Former Chief Rabbi Meir Lau addressed a forum on anti-Semitism. It’s a read-in-full recommendation, but here’s an excerpt:
“For instance,” Rabbi Lau continued, “some 200 years ago, and at other times, the Maskilim said that to get rid of anti-Semitism, we have to change our mores and be like the nations. It was said that the Jews dress differently, speak differently, and have different culture and the like, and that causes their persecution. ‘If we are like them, they’ll learn to appreciate us,’ it was said. They said this in Poland and in Hungary and in many other places. But of course we know that in Germany in the last century, we were not different in anything – not in clothing nor in language nor in arts nor in politics. The only thing that stood out very nicely was our genius, from Albert Einstein to the present Foreign Minister – but did it work?
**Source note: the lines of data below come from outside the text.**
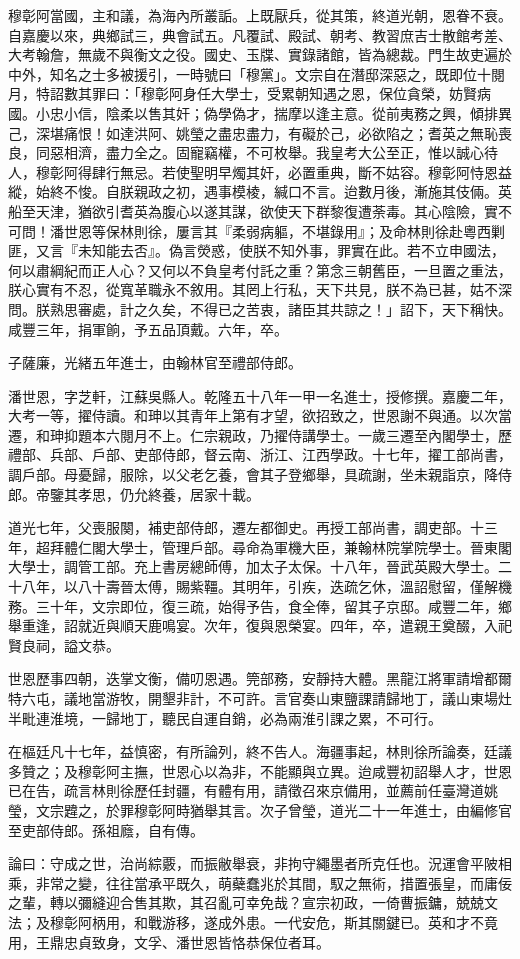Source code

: \begin{pinyinscope}
穆彰阿當國，主和議，為海內所叢詬。上既厭兵，從其策，終道光朝，恩眷不衰。自嘉慶以來，典鄉試三，典會試五。凡覆試、殿試、朝考、教習庶吉士散館考差、大考翰詹，無歲不與衡文之役。國史、玉牒、實錄諸館，皆為總裁。門生故吏遍於中外，知名之士多被援引，一時號曰「穆黨」。文宗自在潛邸深惡之，既即位十閱月，特詔數其罪曰：「穆彰阿身任大學士，受累朝知遇之恩，保位貪榮，妨賢病國。小忠小信，陰柔以售其奸；偽學偽才，揣摩以逢主意。從前夷務之興，傾排異己，深堪痛恨！如達洪阿、姚瑩之盡忠盡力，有礙於己，必欲陷之；耆英之無恥喪良，同惡相濟，盡力全之。固寵竊權，不可枚舉。我皇考大公至正，惟以誠心待人，穆彰阿得肆行無忌。若使聖明早燭其奸，必置重典，斷不姑容。穆彰阿恃恩益縱，始終不悛。自朕親政之初，遇事模棱，緘口不言。迨數月後，漸施其伎倆。英船至天津，猶欲引耆英為腹心以遂其謀，欲使天下群黎復遭荼毒。其心陰險，實不可問！潘世恩等保林則徐，屢言其『柔弱病軀，不堪錄用』；及命林則徐赴粵西剿匪，又言『未知能去否』。偽言熒惑，使朕不知外事，罪實在此。若不立申國法，何以肅綱紀而正人心？又何以不負皇考付託之重？第念三朝舊臣，一旦置之重法，朕心實有不忍，從寬革職永不敘用。其罔上行私，天下共見，朕不為已甚，姑不深問。朕熟思審處，計之久矣，不得已之苦衷，諸臣其共諒之！」詔下，天下稱快。咸豐三年，捐軍餉，予五品頂戴。六年，卒。

子薩廉，光緒五年進士，由翰林官至禮部侍郎。

潘世恩，字芝軒，江蘇吳縣人。乾隆五十八年一甲一名進士，授修撰。嘉慶二年，大考一等，擢侍讀。和珅以其青年上第有才望，欲招致之，世恩謝不與通。以次當遷，和珅抑題本六閱月不上。仁宗親政，乃擢侍講學士。一歲三遷至內閣學士，歷禮部、兵部、戶部、吏部侍郎，督云南、浙江、江西學政。十七年，擢工部尚書，調戶部。母憂歸，服除，以父老乞養，會其子登鄉舉，具疏謝，坐未親詣京，降侍郎。帝鑒其孝思，仍允終養，居家十載。

道光七年，父喪服闋，補吏部侍郎，遷左都御史。再授工部尚書，調吏部。十三年，超拜體仁閣大學士，管理戶部。尋命為軍機大臣，兼翰林院掌院學士。晉東閣大學士，調管工部。充上書房總師傅，加太子太保。十八年，晉武英殿大學士。二十八年，以八十壽晉太傅，賜紫韁。其明年，引疾，迭疏乞休，溫詔慰留，僅解機務。三十年，文宗即位，復三疏，始得予告，食全俸，留其子京邸。咸豐二年，鄉舉重逢，詔就近與順天鹿鳴宴。次年，復與恩榮宴。四年，卒，遣親王奠醊，入祀賢良祠，謚文恭。

世恩歷事四朝，迭掌文衡，備叨恩遇。筦部務，安靜持大體。黑龍江將軍請增都爾特六屯，議地當游牧，開墾非計，不可許。言官奏山東鹽課請歸地丁，議山東場灶半毗連淮境，一歸地丁，聽民自運自銷，必為兩淮引課之累，不可行。

在樞廷凡十七年，益慎密，有所論列，終不告人。海疆事起，林則徐所論奏，廷議多贊之；及穆彰阿主撫，世恩心以為非，不能顯與立異。迨咸豐初詔舉人才，世恩已在告，疏言林則徐歷任封疆，有體有用，請徵召來京備用，並薦前任臺灣道姚瑩，文宗韙之，於罪穆彰阿時猶舉其言。次子曾瑩，道光二十一年進士，由編修官至吏部侍郎。孫祖廕，自有傳。

論曰：守成之世，治尚綜覈，而振敝舉衰，非拘守繩墨者所克任也。況運會平陂相乘，非常之變，往往當承平既久，萌蘗蠢兆於其間，馭之無術，措置張皇，而庸佞之輩，轉以彌縫迎合售其欺，其召亂可幸免哉？宣宗初政，一倚曹振鏞，兢兢文法；及穆彰阿柄用，和戰游移，遂成外患。一代安危，斯其關鍵已。英和才不竟用，王鼎忠貞致身，文孚、潘世恩皆恪恭保位者耳。


\end{pinyinscope}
Did anti-Semitism disappear? Did they begin to like us? Of course not. Instead, they said, ‘Aaah, so you’re trying to be like us? Have you come to live here and then judge us? – Just like they said in Sodom [Gen. 19,9] … So we see that it’s not the differences and not the sameness that brings about anti-Semitism…
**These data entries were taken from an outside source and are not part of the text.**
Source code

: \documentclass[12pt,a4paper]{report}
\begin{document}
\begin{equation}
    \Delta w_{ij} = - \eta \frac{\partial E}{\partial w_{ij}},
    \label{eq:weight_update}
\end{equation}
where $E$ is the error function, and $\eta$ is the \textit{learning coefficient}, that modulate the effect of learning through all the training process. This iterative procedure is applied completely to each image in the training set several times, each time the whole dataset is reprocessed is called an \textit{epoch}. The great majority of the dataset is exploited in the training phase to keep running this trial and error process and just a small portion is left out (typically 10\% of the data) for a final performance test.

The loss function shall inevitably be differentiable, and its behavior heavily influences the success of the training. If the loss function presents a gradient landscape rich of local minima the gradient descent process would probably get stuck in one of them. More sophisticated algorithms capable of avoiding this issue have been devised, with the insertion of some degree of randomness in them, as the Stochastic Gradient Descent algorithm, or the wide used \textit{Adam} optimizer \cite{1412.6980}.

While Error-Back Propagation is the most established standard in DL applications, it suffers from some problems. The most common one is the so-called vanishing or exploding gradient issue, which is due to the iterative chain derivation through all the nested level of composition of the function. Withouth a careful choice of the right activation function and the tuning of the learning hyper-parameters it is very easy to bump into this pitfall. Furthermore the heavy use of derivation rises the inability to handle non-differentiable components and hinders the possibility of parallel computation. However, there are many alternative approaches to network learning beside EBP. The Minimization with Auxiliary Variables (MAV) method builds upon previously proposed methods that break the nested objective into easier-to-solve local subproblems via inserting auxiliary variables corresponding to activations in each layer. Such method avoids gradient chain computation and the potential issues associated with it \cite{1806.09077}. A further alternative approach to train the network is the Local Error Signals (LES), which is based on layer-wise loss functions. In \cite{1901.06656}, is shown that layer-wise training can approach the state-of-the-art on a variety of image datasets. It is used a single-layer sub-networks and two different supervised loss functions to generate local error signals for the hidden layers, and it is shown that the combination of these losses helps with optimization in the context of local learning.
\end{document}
“So then we were told that one of the reasons they hate us is because we were temporary residents in their land, that we don’t have a home of our own. They told us to leave and go to Palestine, and that once we have our own country, they won’t hate us. How ironic – for we did that, and of course they still hate us. As the phrase goes: Sorry for winning… They hate us when we don’t have a home, and they hates us when we do have a home… So what’s the reason?
“I once heard an Arab man address a forum. He did not deny the Holocaust, but he said that as a Palestinian, he is the real victim of the Holocaust, because it caused him to be displaced by the Jews and now he does not have a home. So he said that the Jews should go back to Europe and there will no longer be a problem between Jews and Arabs. But what about the pogrom in Hevron in 1929, and the killings in Motza and elsewhere in the 30s, which happened way before the problem of the refugees of 1948; what, they had prophecy regarding what would happen later?
I’ve been thinking about this for years, and have my own ideas. I really must find the time to sit down and write that essay.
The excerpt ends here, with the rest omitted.